寺山修司実験映像ワールド1


・「トマトケチャップ皇帝」
ガキの裸、ババアの裸。
ガキのセックス、ババアのセックス。
全裸の若い女性をネットにして卓球するところとか、海岸で半裸の人々が手をとりあってる画が印象に残った。
一応子供の帝国が大人たちをうんぬんという物語性も保っているところもよかった。


・「鑑囚」
マッチョな男とかヤギとか、草原で踊るデブのおばさんとか。
シュールなイメージのコラージュといったところなんだろうが、なんの物語性もないままの十分強はやや退屈だった。ただ見方を変えれば、自分が退屈だと感じたことはそれ自体一つのちょっとした発見だった。違和感のあるイメージのコラージュというのは、それ自体おもしろさを感じる面もあるのだが、個人的には何の物語性もないのはやはりきつい。普段我々が自明のものと思っている、シニフィアンシニフィエの結びつきを攪乱するようなメタフィクションも、完全に無意味な記号の羅列ではないわけだし。

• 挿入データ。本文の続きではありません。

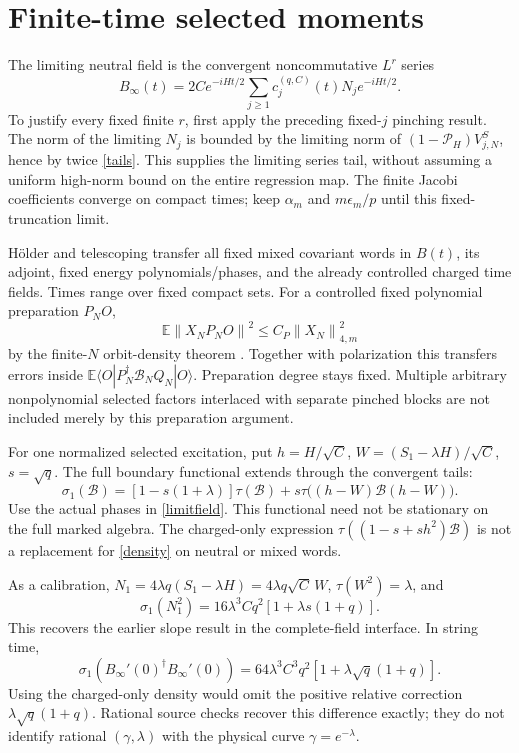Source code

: \documentclass[11pt]{article}
\newcommand{\E}{\mathbb E}
\newcommand{\Pin}{\mathcal P_H}
\newcommand{\norm}[1]{\left\lVert#1\right\rVert}
\begin{document}
\newpage
\section{Finite-time selected moments}
The limiting neutral field is the convergent noncommutative $L^r$
series
\begin{equation}\label{limitfield}
 B_\infty(t)=2C e^{-iHt/2}
       \sum_{j\ge1}c_j^{(q,C)}(t)N_j e^{-iHt/2}.
\end{equation}
To justify every fixed finite $r$, first apply the preceding fixed-$j$
pinching result. The norm of the limiting $N_j$ is bounded by the
limiting norm of $(1-\Pin)V_{j,N}^S$, hence by twice \eqref{tails}.
This supplies the limiting series tail, without assuming a uniform
high-norm bound on the entire regression map. The finite Jacobi
coefficients converge on compact times; keep $\alpha_m$ and
$m\epsilon_m/p$ until this fixed-truncation limit.

H\"older and telescoping transfer all fixed mixed covariant words
in $B(t)$, its adjoint, fixed energy polynomials/phases, and the already
controlled charged time fields. Times range over fixed compact sets.
For a controlled fixed polynomial preparation $P_NO$,
\[
 \E\norm{X_NP_NO}^2\le C_P\norm{X_N}_{4,m}^2
\]
by the finite-$N$ orbit-density theorem \cite{prep}.
Together with polarization this transfers errors inside
$\E\langle O|P_N^\dagger\mathcal B_NQ_N|O\rangle$.
Preparation degree stays fixed. Multiple arbitrary nonpolynomial
selected factors interlaced with separate pinched blocks are not
included merely by this preparation argument.

For one normalized selected excitation, put
$h=H/\sqrt C$, $W=(S_1-\lambda H)/\sqrt C$, $s=\sqrt q$.
The full boundary functional \cite{higher} extends through the
convergent tails:
\begin{equation}\label{density}
 \sigma_1(\mathcal B)=
 [1-s(1+\lambda)]\tau(\mathcal B)
 +s\tau\bigl((h-W)\mathcal B(h-W)\bigr).
\end{equation}
Use the actual phases in \eqref{limitfield}. This functional need not
be stationary on the full marked algebra. The charged-only expression
$\tau((1-s+sh^2)\mathcal B)$ is not a replacement for \eqref{density}
on neutral or mixed words.

As a calibration, $N_1=4\lambda q(S_1-\lambda H)=4\lambda q\sqrt C\,W$,
$\tau(W^2)=\lambda$, and
\[
 \sigma_1(N_1^2)=16\lambda^3Cq^2[1+\lambda s(1+q)].
\]
This recovers the earlier slope result in the complete-field interface.
In string time,
\[
 \sigma_1(B_\infty'(0)^\dagger B_\infty'(0))
       =64\lambda^3C^3q^2[1+\lambda\sqrt q(1+q)] .
\]
Using the charged-only density would omit the positive relative
correction $\lambda\sqrt q(1+q)$. Rational source checks recover this
difference exactly; they do not identify rational $(\gamma,\lambda)$
with the physical curve $\gamma=e^{-\lambda}$.
\end{document}
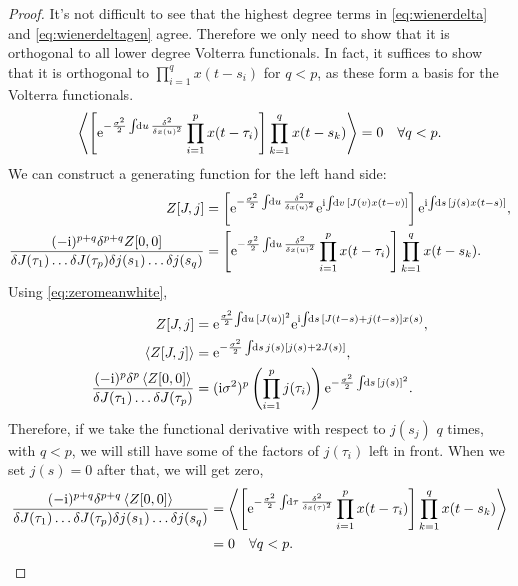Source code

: \documentclass[12pt]{article}
\theoremstyle{slplain}
\theoremstyle{sldefinition}
\theoremstyle{remark}
\begin{document}
\begin{proof}
  It's not difficult to see that the highest degree terms in \eqref{eq:wienerdelta} and \eqref{eq:wienerdeltagen} agree. Therefore we only need to show that it is orthogonal to all lower degree Volterra functionals. In fact, it suffices to show that it is orthogonal to $\prod_{i=1}^q x(t-s_i)$ for $q<p$, as these form a basis for the Volterra functionals.
  \begin{equation}\label{eq:wienerdeltavol}
    \av{\brk{\e^{-\frac{\sigma^2}{2}\intd{u}\fdf{^2}{x(u)^2}} \prod_{i=1}^p x(t-\tau_i)}\prod_{k=1}^q x(t-s_k)} = 0 \quad \forall q<p.
  \end{equation}
  We can construct a generating function for the left hand side:
  \begin{equation}\label{eq:wienerdeltavolgen}
    \begin{aligned}
      Z[J,j] &= \brk{\e^{-\frac{\sigma^2}{2}\intd{u}\fdf{^2}{x(u)^2}} \e^{\ir\!\intd{v} [J(v) x(t-v)]}} \e^{\ir\!\intd{s} [j(s) x(t-s)]},\\
      \frac{(-\ir)^{p+q}\delta^{p+q}Z[0,0]}{\delta J(\tau_1)\ldots\delta J(\tau_p) \delta j(s_1)\ldots\delta j(s_q)}  &= \brk{\e^{-\frac{\sigma^2}{2}\intd{u}\fdf{^2}{x(u)^2}} \prod_{i=1}^p x(t-\tau_i)}\prod_{k=1}^q x(t-s_k).
    \end{aligned}
  \end{equation}
  Using \eqref{eq:zeromeanwhite},
  \begin{equation*}
    \begin{aligned}
      Z[J,j] &= \e^{\frac{\sigma^2}{2}\!\intd{u} [J(u)]^2} \e^{\ir\!\intd{s} [J(t-s)+j(t-s)] x(s)}, \\
       \av{Z[J,j]} &= \e^{-\frac{\sigma^2}{2}\intd{s} j(s)[j(s)+2J(s)]},\\
       \frac{(-\ir)^{p}\delta^{p}\av{Z[0,0]}}{\delta J(\tau_1)\ldots\delta J(\tau_p)}  &= (\ir\sigma^2)^p \prn{\prod_{i=1}^p j(\tau_i)}\e^{-\frac{\sigma^2}{2}\intd{s} [j(s)]^2}.
    \end{aligned}
  \end{equation*}
  Therefore, if we take the functional derivative with respect to $j(s_j)$ $q$ times, with $q<p$, we will still have some of the factors of $j(\tau_i)$ left in front. When we set $j(s)=0$ after that, we will get zero, \ie
  \begin{equation*}
  \begin{aligned}
    \frac{(-\ir)^{p+q}\delta^{p+q}\av{Z[0,0]}}{\delta J(\tau_1)\ldots\delta J(\tau_p) \delta j(s_1)\ldots\delta j(s_q)}  &= \av{\brk{\e^{-\frac{\sigma^2}{2}\intd{\tau}\fdf{^2}{x(\tau)^2}} \prod_{i=1}^p x(t-\tau_i)}\prod_{k=1}^q x(t-s_k)}\\ &= 0 \quad \forall q<p.
  \end{aligned}
  \end{equation*}
\end{proof}
\end{document}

コラージュとアサンブラージュの違いってやつか。違うかな。
まあ実験映像ってことだから、あまり物語性はなくてもいいかな、という判断なのかもしれんけど。



・「青少年のための映画入門(1)」
三つの画面で同時上映されたうちの一つらしい。三つの映像を同時に流して一つの作品、というのは最近のビデオアートなんかではよくある手法だろうが、当時はかなり革新的だったのでは。まあ当時のメディアアートについてとかなんも知らんので適当な推測だが。
ピンクの背景に寺山自身の過去を思わせるイメージが交錯する。
小学校の通知表とか、なぜか一人の生徒だけ真っ白でよく見えない集合写真とか。